How powerful a part of his design this is, will appear from the nature of these passions: which are,

[1.] First, Violent motions of the heart; the very wings and sails of the soul, and every passion, in its own working, doth express a violence.[187] Choler is an earnest rage; voluptuousness is nothing less; fear is a desperate hurry of the soul; ‘love strong as death; jealousy cruel as the grave;’ each of them striving which should excel in violence, so that it is a question yet undetermined which passion may challenge the superiority.

[2.] Secondly, Their fury is dangerous and unbridled; like so many wild horses let loose, hurrying their rider which way they please. They move not upon the command of reason, but oft prevent it in their sudden rise; neither do they take reason’s advice for their course proportionable to the occasion, for often their humour, rather than the matter of the provocation, gives them spurs; and when they have evaporated their heat, they cease, not as following the command of reason, but as weakened by their own violence.

[3.] Thirdly, They are not easily conquered; not only because they renew their strength and onset after a defeat, and, like so many hydra’s heads, spring up as fast as cut off; but they are ourselves—we can neither run from them, nor from the love of them.

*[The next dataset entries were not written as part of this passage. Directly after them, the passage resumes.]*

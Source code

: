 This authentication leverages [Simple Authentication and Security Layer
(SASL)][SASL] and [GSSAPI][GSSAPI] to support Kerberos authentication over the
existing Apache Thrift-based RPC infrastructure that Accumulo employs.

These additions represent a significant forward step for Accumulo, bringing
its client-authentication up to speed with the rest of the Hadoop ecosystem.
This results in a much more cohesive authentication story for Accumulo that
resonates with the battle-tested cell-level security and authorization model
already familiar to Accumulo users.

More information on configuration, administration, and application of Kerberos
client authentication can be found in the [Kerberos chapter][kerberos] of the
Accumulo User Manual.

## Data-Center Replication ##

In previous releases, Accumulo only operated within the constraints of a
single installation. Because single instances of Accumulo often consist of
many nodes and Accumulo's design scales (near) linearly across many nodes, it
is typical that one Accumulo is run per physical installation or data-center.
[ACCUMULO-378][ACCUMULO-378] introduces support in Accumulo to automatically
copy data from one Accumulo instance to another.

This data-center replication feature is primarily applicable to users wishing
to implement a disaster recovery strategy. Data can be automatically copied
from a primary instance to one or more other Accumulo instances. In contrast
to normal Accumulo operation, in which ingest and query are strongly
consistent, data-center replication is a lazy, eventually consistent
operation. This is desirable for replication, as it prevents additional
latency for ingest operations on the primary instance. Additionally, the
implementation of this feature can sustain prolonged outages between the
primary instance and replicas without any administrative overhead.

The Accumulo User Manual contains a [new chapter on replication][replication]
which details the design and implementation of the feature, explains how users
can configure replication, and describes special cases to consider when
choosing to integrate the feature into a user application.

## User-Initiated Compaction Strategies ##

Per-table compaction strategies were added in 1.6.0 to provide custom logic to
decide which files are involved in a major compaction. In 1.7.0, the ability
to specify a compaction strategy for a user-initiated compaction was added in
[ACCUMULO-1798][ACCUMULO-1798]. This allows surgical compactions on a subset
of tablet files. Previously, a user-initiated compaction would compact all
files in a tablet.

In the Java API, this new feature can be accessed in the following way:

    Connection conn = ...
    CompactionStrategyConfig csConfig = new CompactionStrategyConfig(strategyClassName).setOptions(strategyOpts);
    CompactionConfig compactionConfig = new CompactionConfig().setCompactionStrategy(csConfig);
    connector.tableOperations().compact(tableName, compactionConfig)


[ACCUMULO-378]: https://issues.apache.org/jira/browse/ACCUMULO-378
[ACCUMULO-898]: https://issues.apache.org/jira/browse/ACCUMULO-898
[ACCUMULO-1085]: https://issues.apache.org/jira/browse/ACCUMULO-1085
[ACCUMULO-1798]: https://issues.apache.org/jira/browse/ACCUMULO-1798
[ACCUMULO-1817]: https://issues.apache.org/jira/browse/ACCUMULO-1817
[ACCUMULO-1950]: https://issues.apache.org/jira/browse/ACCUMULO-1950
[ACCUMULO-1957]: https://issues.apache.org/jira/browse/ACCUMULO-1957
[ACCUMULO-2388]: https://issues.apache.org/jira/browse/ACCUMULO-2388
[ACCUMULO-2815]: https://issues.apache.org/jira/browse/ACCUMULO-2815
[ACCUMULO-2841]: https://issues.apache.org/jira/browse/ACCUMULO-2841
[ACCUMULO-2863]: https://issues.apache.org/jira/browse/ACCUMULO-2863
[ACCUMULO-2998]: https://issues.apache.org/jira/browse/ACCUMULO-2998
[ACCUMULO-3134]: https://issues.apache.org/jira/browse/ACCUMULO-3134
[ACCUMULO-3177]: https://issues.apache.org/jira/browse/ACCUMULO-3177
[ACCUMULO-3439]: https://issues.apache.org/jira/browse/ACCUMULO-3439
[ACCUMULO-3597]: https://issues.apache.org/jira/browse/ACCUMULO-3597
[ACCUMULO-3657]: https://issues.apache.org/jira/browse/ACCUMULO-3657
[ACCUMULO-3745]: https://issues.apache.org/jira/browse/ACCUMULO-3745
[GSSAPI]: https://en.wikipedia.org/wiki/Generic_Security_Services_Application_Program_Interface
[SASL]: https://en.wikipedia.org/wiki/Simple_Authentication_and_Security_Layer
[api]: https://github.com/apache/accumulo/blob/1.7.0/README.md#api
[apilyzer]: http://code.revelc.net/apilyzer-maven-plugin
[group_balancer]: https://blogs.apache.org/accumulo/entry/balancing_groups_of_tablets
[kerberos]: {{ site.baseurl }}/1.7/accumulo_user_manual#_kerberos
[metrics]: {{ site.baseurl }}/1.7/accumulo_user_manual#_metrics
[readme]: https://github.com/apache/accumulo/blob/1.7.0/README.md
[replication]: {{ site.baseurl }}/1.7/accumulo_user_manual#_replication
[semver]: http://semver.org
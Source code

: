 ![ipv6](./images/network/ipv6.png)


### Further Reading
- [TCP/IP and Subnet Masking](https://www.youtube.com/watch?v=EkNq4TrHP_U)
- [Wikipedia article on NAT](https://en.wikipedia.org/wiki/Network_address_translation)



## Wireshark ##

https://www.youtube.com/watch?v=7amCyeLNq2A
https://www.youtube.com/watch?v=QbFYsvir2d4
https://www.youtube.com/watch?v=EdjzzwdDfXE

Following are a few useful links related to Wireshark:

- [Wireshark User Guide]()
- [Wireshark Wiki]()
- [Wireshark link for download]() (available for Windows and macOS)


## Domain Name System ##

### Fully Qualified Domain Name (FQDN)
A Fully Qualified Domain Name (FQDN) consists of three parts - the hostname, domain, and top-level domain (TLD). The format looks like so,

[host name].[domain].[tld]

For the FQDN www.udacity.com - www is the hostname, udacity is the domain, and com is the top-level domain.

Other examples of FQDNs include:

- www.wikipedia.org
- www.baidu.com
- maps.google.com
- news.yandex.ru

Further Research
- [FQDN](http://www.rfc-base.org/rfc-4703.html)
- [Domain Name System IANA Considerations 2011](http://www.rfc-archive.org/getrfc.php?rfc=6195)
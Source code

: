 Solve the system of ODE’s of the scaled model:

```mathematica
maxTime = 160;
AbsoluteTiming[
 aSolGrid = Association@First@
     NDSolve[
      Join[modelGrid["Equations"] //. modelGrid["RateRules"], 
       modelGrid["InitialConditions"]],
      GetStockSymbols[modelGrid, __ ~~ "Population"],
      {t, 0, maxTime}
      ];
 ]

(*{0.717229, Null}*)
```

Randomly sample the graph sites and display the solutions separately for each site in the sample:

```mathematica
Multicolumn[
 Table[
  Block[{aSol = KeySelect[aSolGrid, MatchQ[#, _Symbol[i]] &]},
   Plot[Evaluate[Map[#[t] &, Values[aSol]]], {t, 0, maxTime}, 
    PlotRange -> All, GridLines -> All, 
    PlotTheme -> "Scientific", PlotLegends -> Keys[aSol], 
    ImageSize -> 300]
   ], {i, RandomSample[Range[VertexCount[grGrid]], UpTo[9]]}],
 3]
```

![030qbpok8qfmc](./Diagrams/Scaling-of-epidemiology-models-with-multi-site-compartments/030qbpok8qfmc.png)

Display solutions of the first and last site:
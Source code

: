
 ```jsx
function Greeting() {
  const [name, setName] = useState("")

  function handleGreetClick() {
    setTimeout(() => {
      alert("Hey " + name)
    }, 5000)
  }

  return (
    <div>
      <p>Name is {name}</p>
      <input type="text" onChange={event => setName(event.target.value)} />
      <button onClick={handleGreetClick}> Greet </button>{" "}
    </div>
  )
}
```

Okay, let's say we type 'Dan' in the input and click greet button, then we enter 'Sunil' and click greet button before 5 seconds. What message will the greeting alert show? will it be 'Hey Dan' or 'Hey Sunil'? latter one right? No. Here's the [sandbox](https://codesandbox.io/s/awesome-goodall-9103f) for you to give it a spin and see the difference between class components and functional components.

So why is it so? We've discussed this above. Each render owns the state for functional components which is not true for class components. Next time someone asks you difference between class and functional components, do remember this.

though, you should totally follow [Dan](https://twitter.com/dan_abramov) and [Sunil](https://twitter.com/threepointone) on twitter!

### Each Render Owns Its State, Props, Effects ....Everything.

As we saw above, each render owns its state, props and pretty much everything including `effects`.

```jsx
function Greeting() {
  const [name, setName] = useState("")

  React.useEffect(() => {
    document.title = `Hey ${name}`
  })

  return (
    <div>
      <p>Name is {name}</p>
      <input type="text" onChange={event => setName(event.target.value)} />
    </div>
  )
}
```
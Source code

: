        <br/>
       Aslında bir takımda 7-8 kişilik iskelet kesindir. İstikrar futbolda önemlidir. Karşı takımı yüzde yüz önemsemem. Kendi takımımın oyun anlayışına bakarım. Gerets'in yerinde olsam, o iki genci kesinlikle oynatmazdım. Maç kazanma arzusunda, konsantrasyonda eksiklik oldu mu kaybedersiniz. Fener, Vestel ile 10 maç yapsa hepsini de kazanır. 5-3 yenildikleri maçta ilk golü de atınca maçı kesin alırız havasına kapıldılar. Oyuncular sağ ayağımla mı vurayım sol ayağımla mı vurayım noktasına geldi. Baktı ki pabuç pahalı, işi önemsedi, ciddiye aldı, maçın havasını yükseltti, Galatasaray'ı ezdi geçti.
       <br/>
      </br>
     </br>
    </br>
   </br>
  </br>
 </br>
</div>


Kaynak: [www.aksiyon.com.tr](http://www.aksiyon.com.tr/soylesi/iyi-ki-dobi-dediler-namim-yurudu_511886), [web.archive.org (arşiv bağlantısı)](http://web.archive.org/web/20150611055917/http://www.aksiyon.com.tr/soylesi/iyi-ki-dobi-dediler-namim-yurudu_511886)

[4.] Fourthly, And consequently highly advantageous in Satan’s design and enticement when they are driven up to a fury and passionateness; for besides their inward rage, which the Scripture calls burning, 1 Cor. vii. 9; Rom. i. 27, by which men are pricked and goaded on without rest or ease, to ‘make provisions for the flesh,’ and to enjoy or act what their unbridled violence will lead to in the execution of their desires, they carry all on before them, and engage the whole man with the highest eagerness ‘to fulfil every lust,’ Eph. ii. 3, to go up to the highest degrees, and with an unsatiable greediness to yield themselves ‘servants of iniquity unto iniquity,’ Rom. vi. 19.


CHAPTER XI.

That lust darkens the mind.—Evidences thereof.—The five ways by which it doth blind men: First, By preventing the exercise of reason.—The ways of that prevention: (1.) Secrecy in tempting; Satan’s subtlety therein; (2.) Surprisal; (3.) Gradual entanglements.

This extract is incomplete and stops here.